Tom Peaks was trapped driving behind Poole’s column. He had driven past the annihilated ore truck and had a pretty good sense that trying to pass the column might end badly, so he stuck carefully to the forty-five-mile-an-hour speed of the column.
The sky was darkening, and in the distance he could see the garish lights of the city—somewhat diminished, as it had occurred to at least some of the casino operators that they were not, currently, looking to entice gamblers.
And he saw as well a massive pillar of smoke that rose high before spreading out to form a hanging gray veil.
Then he spotted flashing lights on the road ahead and realized the Nevada Highway Patrol had set up a roadblock that the army column would blow right through, but that he, in a stolen minivan, would not. He had no way to fool the highway patrol—his name and photo were on every law enforcement database in the country, with flashing arrows and exclamation points.
So he pulled off the freeway and drove into the desert.
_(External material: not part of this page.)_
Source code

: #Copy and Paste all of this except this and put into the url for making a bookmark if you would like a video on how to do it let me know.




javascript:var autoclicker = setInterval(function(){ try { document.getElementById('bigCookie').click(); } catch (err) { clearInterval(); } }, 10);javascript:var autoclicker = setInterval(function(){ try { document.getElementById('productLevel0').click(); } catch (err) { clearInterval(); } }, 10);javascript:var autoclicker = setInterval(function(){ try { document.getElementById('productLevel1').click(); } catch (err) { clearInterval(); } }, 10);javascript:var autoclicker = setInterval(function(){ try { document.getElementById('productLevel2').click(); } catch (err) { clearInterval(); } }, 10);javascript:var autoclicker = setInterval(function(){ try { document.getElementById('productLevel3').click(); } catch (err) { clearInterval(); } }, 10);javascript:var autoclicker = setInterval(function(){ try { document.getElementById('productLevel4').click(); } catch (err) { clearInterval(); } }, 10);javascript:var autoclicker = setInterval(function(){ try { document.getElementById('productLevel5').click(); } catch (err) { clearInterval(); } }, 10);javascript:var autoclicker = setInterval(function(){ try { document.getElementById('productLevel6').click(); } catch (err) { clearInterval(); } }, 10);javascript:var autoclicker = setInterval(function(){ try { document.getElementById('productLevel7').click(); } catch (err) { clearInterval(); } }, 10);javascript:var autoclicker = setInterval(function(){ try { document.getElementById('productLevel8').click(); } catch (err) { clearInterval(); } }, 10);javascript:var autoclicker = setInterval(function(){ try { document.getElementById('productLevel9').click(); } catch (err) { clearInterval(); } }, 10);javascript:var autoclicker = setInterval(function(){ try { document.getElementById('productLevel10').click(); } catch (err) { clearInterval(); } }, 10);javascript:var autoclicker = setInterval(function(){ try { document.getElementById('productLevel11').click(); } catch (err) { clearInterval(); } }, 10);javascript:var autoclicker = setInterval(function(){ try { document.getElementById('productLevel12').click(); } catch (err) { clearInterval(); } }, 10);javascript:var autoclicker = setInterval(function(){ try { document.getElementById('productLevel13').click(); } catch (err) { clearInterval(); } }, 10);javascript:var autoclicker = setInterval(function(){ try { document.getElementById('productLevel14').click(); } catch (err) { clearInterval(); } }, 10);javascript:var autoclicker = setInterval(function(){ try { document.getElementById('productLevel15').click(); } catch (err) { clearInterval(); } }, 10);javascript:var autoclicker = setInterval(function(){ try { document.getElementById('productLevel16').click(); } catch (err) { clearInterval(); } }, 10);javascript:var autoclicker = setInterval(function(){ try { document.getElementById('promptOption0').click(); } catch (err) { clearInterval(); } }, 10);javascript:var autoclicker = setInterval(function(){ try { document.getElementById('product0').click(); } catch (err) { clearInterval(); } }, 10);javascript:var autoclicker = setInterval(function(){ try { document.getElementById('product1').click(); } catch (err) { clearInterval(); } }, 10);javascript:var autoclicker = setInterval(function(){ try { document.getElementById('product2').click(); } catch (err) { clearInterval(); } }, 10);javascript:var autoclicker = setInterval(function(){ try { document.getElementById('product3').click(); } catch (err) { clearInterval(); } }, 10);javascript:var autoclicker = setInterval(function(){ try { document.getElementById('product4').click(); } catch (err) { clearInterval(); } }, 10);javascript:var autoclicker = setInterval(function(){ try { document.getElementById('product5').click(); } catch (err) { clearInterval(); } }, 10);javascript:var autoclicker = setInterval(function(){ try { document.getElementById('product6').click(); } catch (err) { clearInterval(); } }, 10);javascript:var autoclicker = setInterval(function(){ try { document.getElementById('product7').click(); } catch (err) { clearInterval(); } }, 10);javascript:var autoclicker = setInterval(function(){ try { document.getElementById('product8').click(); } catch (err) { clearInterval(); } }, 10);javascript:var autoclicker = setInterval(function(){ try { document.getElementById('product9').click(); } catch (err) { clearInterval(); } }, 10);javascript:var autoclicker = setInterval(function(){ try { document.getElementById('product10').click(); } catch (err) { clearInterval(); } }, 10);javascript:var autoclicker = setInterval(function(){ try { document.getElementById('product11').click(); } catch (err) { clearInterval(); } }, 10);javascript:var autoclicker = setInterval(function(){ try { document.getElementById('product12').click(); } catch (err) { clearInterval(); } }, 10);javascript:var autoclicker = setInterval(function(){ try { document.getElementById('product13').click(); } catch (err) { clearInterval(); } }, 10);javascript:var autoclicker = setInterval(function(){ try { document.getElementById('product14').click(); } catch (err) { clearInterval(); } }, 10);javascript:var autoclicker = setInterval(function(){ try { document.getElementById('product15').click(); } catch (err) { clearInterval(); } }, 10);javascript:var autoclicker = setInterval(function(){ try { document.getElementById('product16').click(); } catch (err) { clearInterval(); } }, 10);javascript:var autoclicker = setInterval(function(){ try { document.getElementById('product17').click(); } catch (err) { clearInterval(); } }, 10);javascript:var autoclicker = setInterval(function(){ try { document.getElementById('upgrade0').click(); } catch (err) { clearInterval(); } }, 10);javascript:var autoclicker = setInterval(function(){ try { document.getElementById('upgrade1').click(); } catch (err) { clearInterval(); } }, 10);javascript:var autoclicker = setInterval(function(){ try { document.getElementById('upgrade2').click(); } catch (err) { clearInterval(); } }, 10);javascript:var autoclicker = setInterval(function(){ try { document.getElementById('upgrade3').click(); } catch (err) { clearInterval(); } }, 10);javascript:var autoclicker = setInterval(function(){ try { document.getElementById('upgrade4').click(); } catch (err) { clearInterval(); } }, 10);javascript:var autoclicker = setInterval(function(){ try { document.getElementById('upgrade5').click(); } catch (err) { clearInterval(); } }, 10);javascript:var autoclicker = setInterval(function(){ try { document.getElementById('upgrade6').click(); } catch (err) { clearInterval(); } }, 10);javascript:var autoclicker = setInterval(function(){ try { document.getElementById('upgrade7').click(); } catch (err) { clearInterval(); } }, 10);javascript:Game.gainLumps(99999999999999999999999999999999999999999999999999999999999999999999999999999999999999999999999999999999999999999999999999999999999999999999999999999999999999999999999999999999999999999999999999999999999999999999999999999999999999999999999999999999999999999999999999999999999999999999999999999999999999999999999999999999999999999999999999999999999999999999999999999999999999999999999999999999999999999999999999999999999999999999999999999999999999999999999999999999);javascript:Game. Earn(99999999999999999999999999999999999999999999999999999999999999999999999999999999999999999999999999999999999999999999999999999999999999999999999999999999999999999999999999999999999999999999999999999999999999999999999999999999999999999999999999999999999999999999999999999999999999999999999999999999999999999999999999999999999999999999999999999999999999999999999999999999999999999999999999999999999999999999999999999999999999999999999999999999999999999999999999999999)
Tom Peaks could not reach Vegas.
Dragon could.
Vincent Vu had watched television coverage of the attack on the Ranch, and the madness of Las Vegas, which MSNBC’s chyron called Crisis: Las Vegas, and CNN called Battle for Las Vegas, and Fox News labeled Sin City Apocalypse!
The decision to go to Las Vegas was a combination of factors. One: There wasn’t much on TV but news. Two: He had run out of Pepperidge Farm Montauk cookies—his favorite. Three: He had always wanted to see Las Vegas.
And then there were the voices in his head.
Vincent suffered from a cluster of serious mental illnesses, the most terrifying of which was schizophrenia. He knew he was schizophrenic. He knew the voices he heard were not real, that the voices often lied. But when they berated him for laziness, cowardice, uselessness, and alternately reminded him that he was the avenging angel Abaddon, it was very hard to ignore them. Especially when he hadn’t taken his meds in weeks.
And, by the way, he could actually become a nightmarish monster. That was not a figment. That was not a hallucination. And once you accepted the fact that you could actually become a giant starfish-human mash-up, well, the things the voices suggested seemed less crazy. Watching the last twenty-four hours of television—the Ranch, Las Vegas—notions of sane and insane had become rather . . . mixed up.